The Trump administration violated federal law when it failed to meet a deadline to identify all parts of the U.S. that don't meet air quality standards for smog, a federal judge ruled on Monday.
U.S. District Judge Haywood Gilliam ordered the U.S. Environmental Protection Agency to complete the designations by the end of April.
His ruling was for two lawsuits, including one filed by California, 13 other states and the District of Columbia.
The EPA had until October 1, 2017, to designate what parts of the country were in and out of compliance with tougher smog standards adopted during the Obama administration.
The states' lawsuit said smog can cause or aggravate diseases including heart disease, bronchitis and emphysema, and the new standards would save hundreds of lives each year.
The designations trigger a process that forces polluted regions to take steps to improve air quality.

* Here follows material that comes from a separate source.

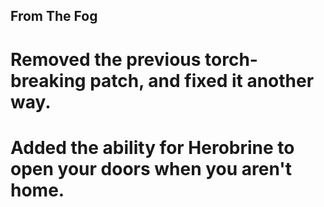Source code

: ## From The Fog

# Removed the previous torch-breaking patch, and fixed it another way.
# Added the ability for Herobrine to open your doors when you aren't home.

An email for comment sent to the U.S. Department of Justice was not immediately returned.
California Attorney General Xavier Becerra said in a statement on Monday that the state will "closely monitor" the EPA to make sure it meets the court's order.
"We stand ready to do what's necessary to ensure that the EPA does not shirk its legal responsibilities," he said.
The EPA acknowledged that it violated the Clean Air Act by failing to issue the air quality designations by the October 1 deadline, but said it was moving fast and would complete the process no later than April 30, according to Gilliam's ruling.
Gilliam rejected the states' request that the EPA move faster on some designations and make all designations effective immediately.
Becerra and Democratic officials in other states have repeatedly clashed with the Trump administration over its push to loosen environmental regulations.
Becerra was joined in the smog suit by the attorneys general in Connecticut, Illinois, Iowa, Maine, Maryland, Massachusetts, New York, Oregon, Pennsylvania, Rhode Island, Vermont and Washington state. Minnesota's Pollution Control Agency also joined the suit.